All Are Welcome
It can sometimes feel intimidating to enter a church where you have never worshiped. At first you might feel lost or self-conscious when everybody but you seems to know what they’re doing and you are not sure whether to sit or stand. At All Saints’ Episcopal Church, we are relatively informal in our approach to worship, and be assured nobody will be singled out or made to feel uncomfortable. You are our respected and welcome guest.
Please don’t hesitate to ask our greeters at the door if you have any questions. If you need help following along in the Prayer Book or Hymnals during the service, please ask someone sitting close to you for assistance. Many of our parishioners have come to the Episcopal Church from other denominations and they will be more than willing to lend a hand.
The Episcopal Church is a sacramental community. Every Sunday we celebrate the sacrament of Holy Eucharist (Communion) the remembrance of Christ’s death and resurrection made concrete in the bread and wine. As you participate in the Eucharist over time the logic of this service will grow clearer. We begin by listening to scripture and reflecting on its meaning for life. Then we move through prayer, confession and forgiveness as we become the family of God gathered around the table of God, living ever so briefly the life of heaven before we return again to the world, hopefully transformed and renewed to live life differently.

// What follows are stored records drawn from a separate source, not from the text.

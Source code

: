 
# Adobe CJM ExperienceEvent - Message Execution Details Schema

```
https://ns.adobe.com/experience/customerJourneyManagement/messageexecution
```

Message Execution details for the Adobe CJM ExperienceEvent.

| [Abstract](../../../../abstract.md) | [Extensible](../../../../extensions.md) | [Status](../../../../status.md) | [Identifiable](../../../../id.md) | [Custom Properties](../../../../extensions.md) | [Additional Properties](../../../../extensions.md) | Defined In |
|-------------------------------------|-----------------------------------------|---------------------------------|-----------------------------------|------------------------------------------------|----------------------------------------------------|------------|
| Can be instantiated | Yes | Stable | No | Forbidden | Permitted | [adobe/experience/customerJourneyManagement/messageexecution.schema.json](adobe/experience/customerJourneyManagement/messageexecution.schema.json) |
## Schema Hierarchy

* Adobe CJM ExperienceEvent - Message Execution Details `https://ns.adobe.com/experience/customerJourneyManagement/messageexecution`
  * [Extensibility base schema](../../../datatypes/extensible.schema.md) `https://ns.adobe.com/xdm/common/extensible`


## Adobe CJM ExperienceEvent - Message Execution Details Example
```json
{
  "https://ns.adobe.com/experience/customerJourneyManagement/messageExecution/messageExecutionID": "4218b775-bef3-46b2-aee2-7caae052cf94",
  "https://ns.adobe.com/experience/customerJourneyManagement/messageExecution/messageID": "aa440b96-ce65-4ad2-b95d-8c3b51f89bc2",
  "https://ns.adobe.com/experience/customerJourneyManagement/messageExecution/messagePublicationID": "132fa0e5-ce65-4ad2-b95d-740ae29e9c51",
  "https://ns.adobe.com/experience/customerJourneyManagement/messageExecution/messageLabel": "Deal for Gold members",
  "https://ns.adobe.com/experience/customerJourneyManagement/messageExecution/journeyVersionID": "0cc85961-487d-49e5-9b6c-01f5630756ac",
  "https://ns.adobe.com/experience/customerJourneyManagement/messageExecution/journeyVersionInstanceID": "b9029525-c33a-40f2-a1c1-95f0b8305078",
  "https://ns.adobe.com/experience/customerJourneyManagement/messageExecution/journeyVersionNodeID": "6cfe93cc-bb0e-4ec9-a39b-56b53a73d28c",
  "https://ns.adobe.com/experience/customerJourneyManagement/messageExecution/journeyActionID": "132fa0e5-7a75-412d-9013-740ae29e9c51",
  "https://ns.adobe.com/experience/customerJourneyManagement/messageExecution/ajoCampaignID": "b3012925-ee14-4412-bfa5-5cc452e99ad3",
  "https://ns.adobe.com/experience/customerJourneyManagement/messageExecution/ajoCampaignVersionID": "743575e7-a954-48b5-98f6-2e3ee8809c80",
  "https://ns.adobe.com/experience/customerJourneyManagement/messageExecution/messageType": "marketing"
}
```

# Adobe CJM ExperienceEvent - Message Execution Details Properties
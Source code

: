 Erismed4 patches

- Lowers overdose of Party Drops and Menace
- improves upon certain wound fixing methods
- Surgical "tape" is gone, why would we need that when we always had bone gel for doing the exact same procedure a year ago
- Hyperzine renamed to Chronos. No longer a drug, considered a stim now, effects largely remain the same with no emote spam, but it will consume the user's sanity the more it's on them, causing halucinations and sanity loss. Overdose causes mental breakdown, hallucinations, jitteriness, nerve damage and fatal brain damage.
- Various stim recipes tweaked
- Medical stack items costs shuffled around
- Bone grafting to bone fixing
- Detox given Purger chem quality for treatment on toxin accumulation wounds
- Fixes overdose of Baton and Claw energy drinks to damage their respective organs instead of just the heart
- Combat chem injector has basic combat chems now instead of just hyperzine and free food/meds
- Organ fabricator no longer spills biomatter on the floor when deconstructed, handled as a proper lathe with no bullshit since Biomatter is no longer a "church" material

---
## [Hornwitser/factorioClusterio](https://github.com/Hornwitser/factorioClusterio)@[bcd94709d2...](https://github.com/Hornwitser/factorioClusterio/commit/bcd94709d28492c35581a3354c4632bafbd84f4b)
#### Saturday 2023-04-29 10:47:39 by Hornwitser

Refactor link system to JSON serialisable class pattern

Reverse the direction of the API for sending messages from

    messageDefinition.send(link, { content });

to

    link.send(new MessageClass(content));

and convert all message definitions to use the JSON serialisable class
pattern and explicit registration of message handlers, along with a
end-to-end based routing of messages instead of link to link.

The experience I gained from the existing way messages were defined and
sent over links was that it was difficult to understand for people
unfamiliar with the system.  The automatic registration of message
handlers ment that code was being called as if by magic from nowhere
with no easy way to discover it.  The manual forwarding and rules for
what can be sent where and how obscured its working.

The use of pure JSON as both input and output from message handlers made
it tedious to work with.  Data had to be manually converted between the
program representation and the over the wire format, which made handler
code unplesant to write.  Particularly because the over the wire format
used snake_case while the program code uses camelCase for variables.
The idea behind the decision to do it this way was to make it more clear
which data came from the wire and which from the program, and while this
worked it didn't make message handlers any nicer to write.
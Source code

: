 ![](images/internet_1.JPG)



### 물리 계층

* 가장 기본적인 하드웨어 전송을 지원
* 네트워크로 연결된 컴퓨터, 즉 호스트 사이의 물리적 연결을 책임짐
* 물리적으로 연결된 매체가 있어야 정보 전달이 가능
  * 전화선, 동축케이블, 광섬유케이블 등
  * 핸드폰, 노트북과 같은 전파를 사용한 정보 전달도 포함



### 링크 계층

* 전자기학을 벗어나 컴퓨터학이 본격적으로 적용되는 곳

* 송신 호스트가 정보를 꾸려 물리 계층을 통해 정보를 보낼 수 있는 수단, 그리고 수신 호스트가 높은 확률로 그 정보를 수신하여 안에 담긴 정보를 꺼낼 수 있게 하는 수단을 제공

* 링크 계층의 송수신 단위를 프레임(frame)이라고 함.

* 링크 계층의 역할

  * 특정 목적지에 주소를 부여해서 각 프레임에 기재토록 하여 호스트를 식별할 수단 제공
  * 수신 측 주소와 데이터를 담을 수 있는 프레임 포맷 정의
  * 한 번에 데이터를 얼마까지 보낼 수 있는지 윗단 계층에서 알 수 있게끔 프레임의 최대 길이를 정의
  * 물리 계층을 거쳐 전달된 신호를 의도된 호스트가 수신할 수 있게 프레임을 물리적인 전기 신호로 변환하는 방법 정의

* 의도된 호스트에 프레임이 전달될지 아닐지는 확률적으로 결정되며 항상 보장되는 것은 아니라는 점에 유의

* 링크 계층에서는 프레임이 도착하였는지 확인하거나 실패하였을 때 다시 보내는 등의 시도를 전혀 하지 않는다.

All baptized Christians no matter what age, and no matter of what denomination are welcome to “receive communion,” that is, eat the bread and drink the wine with the congregation, regardless of which Church they were baptized in. Episcopalians invite all baptized people to receive, not because we take the Eucharist lightly, but because we take our baptism so seriously. Visitors who are not baptized Christians are still welcome to come forward during the Communion to receive the blessing of the priest.
Worship at All Saints’ Church is drawn from the Book of Common Prayer. Sometimes, people wonder at the wisdom of this approach it seems like rote repetition to them or that our prayer lacks sincerity. Yet the reality is that it is very freeing and authentic. Although we are thoroughly familiar with the words, we are freed spiritually to go where the words take us. And because these prayers have been shared from generation to generation, we are a part of a great cloud of witnesses in the faith we share with one another and our children. The Prayer Book is filled with scripture, filled with story, God’s story and our story, and so like icons and sacraments, our Book of Common Prayer is a window into another world God’s world through which we see our own world and lives differently. We understand that using the Book of Common Prayer takes a little getting used to but once the Prayer Book becomes familiar it is a wonderful gift to share in our communion and to treasure at times of solitude
Act of Worship
Episcopal worship services are congregational meaning we all participate in the worship. In some denominations it seems as if the minister is the actor, the director is God, and the people are the audience. In the Episcopal Church, the people are the actors, the minister is the director and God is the audience. Our worship is a service of praise and thanksgiving to God, for God, and with God.
At the door the greeters will offer you a service bulletin. The bulletin is helpful in following the flow of the service by identifying page numbers for prayers and hymns to be sung. We also offer some activities for our younger guests to help them pass the time quietly.
In the pews, you will find the red Book of Common Prayer which helps the congregation to share fully in every service. In addition, you will also find in the pews a copy of the Episcopal Hymnal.
You may wonder when to stand, sit or kneel. The general rule is to stand to sing. We stand, also, to say our affirmation of the faith (the Creed) and for the reading of the Gospel. We sit during readings from the scriptures, New Testament letters, and the sermon, the announcements and the choir anthems. We generally kneel or stand during prayers to show our gratefulness to God for accepting us as his children, or as an act of humility before God.
The Church Year
In the Episcopal Church, we observe the traditional Christian calendar which moves us through the life of Christ in the course of a year. The first season Advent, during which we prepare for the birth of Christ at Christmas. Advent begins on the Sunday closest to November 30.The second season is Christmas which lasts, believe it or not, twelve days. Then comes Epiphany (January 6) where the light of Christ breaks out into the world. Lent, the forty days of penitential preparation before Easter, begins on Ash Wednesday and is a time of reflection and penitence. Holy Week is the week prior to Easter. The most deeply spiritual services of the year take place during this week in which we commemorate the last days of the life of Christ culminating in his resurrection on Easter Sunday. During the Easter season, we focus particularly on the experiences of the risen Christ in the early Church.
Pentecost begins 50 days after Easter and continues until the end of the church year. Pentecost is when the disciples are filled with the Holy Spirit and sent into the world and for us is a season of spiritual growth ministry.